Given records:
■ ■ ■ ■ ■
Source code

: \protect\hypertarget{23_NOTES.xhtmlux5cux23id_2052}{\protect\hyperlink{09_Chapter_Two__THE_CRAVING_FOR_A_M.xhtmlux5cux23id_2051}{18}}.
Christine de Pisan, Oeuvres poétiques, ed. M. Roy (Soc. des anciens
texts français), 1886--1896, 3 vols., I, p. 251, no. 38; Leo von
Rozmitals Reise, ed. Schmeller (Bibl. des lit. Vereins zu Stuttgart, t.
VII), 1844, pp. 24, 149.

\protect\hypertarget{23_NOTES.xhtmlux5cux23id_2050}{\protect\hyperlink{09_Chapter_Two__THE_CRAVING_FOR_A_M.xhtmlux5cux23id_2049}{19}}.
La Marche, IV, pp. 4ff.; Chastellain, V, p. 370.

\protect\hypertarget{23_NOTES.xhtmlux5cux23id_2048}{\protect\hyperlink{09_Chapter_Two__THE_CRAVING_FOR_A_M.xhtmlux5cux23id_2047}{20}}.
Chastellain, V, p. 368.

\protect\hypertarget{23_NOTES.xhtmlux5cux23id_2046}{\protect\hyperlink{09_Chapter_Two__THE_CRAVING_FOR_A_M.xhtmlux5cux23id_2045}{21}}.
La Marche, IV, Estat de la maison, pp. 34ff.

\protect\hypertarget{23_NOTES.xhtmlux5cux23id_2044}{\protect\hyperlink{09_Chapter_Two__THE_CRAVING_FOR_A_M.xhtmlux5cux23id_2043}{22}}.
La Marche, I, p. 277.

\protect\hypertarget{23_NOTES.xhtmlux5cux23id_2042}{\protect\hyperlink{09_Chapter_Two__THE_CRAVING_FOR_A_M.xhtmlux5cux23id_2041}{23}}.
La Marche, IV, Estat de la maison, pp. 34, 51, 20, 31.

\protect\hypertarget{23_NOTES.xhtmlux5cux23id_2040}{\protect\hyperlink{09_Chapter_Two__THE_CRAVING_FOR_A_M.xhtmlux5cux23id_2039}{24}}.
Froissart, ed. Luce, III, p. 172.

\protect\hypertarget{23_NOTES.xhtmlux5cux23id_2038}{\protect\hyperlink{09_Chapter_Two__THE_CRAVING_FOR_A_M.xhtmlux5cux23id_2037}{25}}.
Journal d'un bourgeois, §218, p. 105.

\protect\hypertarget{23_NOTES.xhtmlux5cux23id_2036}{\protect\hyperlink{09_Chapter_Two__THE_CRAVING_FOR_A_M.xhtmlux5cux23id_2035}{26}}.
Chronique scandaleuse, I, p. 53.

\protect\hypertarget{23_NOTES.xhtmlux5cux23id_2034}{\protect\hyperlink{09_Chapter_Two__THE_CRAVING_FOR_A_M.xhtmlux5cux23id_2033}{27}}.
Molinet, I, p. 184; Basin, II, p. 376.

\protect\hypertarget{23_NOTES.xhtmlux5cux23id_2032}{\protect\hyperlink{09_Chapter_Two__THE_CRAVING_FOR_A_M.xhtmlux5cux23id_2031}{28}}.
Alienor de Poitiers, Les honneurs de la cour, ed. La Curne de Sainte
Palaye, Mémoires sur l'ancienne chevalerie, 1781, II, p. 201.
■ ■ ■ ■ ■
What the task asks:
Give the material again, complete and unaltered.

Response box:
Source code

: \protect\hypertarget{23_NOTES.xhtmlux5cux23id_2052}{\protect\hyperlink{09_Chapter_Two__THE_CRAVING_FOR_A_M.xhtmlux5cux23id_2051}{18}}.
Christine de Pisan, Oeuvres poétiques, ed. M. Roy (Soc. des anciens
texts français), 1886--1896, 3 vols., I, p. 251, no. 38; Leo von
Rozmitals Reise, ed. Schmeller (Bibl. des lit. Vereins zu Stuttgart, t.
VII), 1844, pp. 24, 149.

\protect\hypertarget{23_NOTES.xhtmlux5cux23id_2050}{\protect\hyperlink{09_Chapter_Two__THE_CRAVING_FOR_A_M.xhtmlux5cux23id_2049}{19}}.
La Marche, IV, pp. 4ff.; Chastellain, V, p. 370.

\protect\hypertarget{23_NOTES.xhtmlux5cux23id_2048}{\protect\hyperlink{09_Chapter_Two__THE_CRAVING_FOR_A_M.xhtmlux5cux23id_2047}{20}}.
Chastellain, V, p. 368.

\protect\hypertarget{23_NOTES.xhtmlux5cux23id_2046}{\protect\hyperlink{09_Chapter_Two__THE_CRAVING_FOR_A_M.xhtmlux5cux23id_2045}{21}}.
La Marche, IV, Estat de la maison, pp. 34ff.

\protect\hypertarget{23_NOTES.xhtmlux5cux23id_2044}{\protect\hyperlink{09_Chapter_Two__THE_CRAVING_FOR_A_M.xhtmlux5cux23id_2043}{22}}.
La Marche, I, p. 277.

\protect\hypertarget{23_NOTES.xhtmlux5cux23id_2042}{\protect\hyperlink{09_Chapter_Two__THE_CRAVING_FOR_A_M.xhtmlux5cux23id_2041}{23}}.
La Marche, IV, Estat de la maison, pp. 34, 51, 20, 31.

\protect\hypertarget{23_NOTES.xhtmlux5cux23id_2040}{\protect\hyperlink{09_Chapter_Two__THE_CRAVING_FOR_A_M.xhtmlux5cux23id_2039}{24}}.
Froissart, ed. Luce, III, p. 172.

\protect\hypertarget{23_NOTES.xhtmlux5cux23id_2038}{\protect\hyperlink{09_Chapter_Two__THE_CRAVING_FOR_A_M.xhtmlux5cux23id_2037}{25}}.
Journal d'un bourgeois, §218, p. 105.

\protect\hypertarget{23_NOTES.xhtmlux5cux23id_2036}{\protect\hyperlink{09_Chapter_Two__THE_CRAVING_FOR_A_M.xhtmlux5cux23id_2035}{26}}.
Chronique scandaleuse, I, p. 53.

\protect\hypertarget{23_NOTES.xhtmlux5cux23id_2034}{\protect\hyperlink{09_Chapter_Two__THE_CRAVING_FOR_A_M.xhtmlux5cux23id_2033}{27}}.
Molinet, I, p. 184; Basin, II, p. 376.

\protect\hypertarget{23_NOTES.xhtmlux5cux23id_2032}{\protect\hyperlink{09_Chapter_Two__THE_CRAVING_FOR_A_M.xhtmlux5cux23id_2031}{28}}.
Alienor de Poitiers, Les honneurs de la cour, ed. La Curne de Sainte
Palaye, Mémoires sur l'ancienne chevalerie, 1781, II, p. 201.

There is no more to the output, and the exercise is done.